Given records START
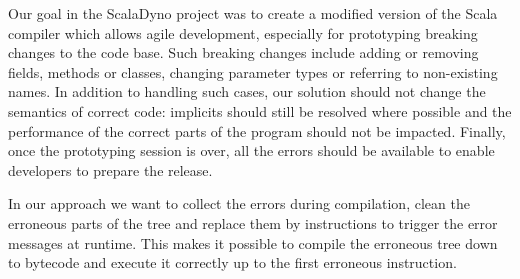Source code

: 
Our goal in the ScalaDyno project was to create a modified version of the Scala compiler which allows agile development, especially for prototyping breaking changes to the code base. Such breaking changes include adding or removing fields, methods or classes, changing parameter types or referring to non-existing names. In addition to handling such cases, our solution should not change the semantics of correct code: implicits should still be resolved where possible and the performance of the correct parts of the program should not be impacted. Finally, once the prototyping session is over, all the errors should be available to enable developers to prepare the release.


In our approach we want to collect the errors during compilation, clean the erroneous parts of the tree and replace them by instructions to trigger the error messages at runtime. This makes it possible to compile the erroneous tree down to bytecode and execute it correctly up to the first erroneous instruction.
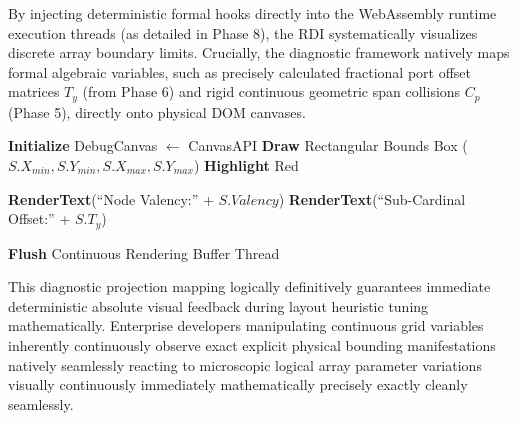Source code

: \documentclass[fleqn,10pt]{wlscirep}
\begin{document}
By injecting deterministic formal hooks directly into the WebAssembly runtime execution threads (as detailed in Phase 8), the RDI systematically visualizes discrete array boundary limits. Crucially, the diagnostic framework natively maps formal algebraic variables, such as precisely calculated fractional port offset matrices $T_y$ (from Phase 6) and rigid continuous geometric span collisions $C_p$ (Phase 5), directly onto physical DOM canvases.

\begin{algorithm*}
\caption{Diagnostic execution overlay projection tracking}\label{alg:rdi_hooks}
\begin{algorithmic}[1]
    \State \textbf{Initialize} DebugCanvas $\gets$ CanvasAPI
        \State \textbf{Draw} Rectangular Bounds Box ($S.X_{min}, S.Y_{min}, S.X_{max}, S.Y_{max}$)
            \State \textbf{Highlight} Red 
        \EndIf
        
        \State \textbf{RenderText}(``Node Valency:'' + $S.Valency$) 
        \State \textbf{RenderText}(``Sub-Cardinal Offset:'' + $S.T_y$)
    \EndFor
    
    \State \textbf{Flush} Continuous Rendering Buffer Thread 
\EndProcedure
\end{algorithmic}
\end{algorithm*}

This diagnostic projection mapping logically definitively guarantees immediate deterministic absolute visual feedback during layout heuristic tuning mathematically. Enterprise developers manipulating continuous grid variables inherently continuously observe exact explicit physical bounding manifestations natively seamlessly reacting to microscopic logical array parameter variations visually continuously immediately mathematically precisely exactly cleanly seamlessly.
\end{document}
Given records END
**Aim of the task**: The lines from the one containing "Valency:'' + $S.Valency$)" through the final line of the entries above are to be printed exactly, with nothing added.

**Answer space**:
        \State \textbf{RenderText}(``Node Valency:'' + $S.Valency$) 
        \State \textbf{RenderText}(``Sub-Cardinal Offset:'' + $S.T_y$)
    \EndFor
    
    \State \textbf{Flush} Continuous Rendering Buffer Thread 
\EndProcedure
\end{algorithmic}
\end{algorithm*}

This diagnostic projection mapping logically definitively guarantees immediate deterministic absolute visual feedback during layout heuristic tuning mathematically. Enterprise developers manipulating continuous grid variables inherently continuously observe exact explicit physical bounding manifestations natively seamlessly reacting to microscopic logical array parameter variations visually continuously immediately mathematically precisely exactly cleanly seamlessly.
\end{document}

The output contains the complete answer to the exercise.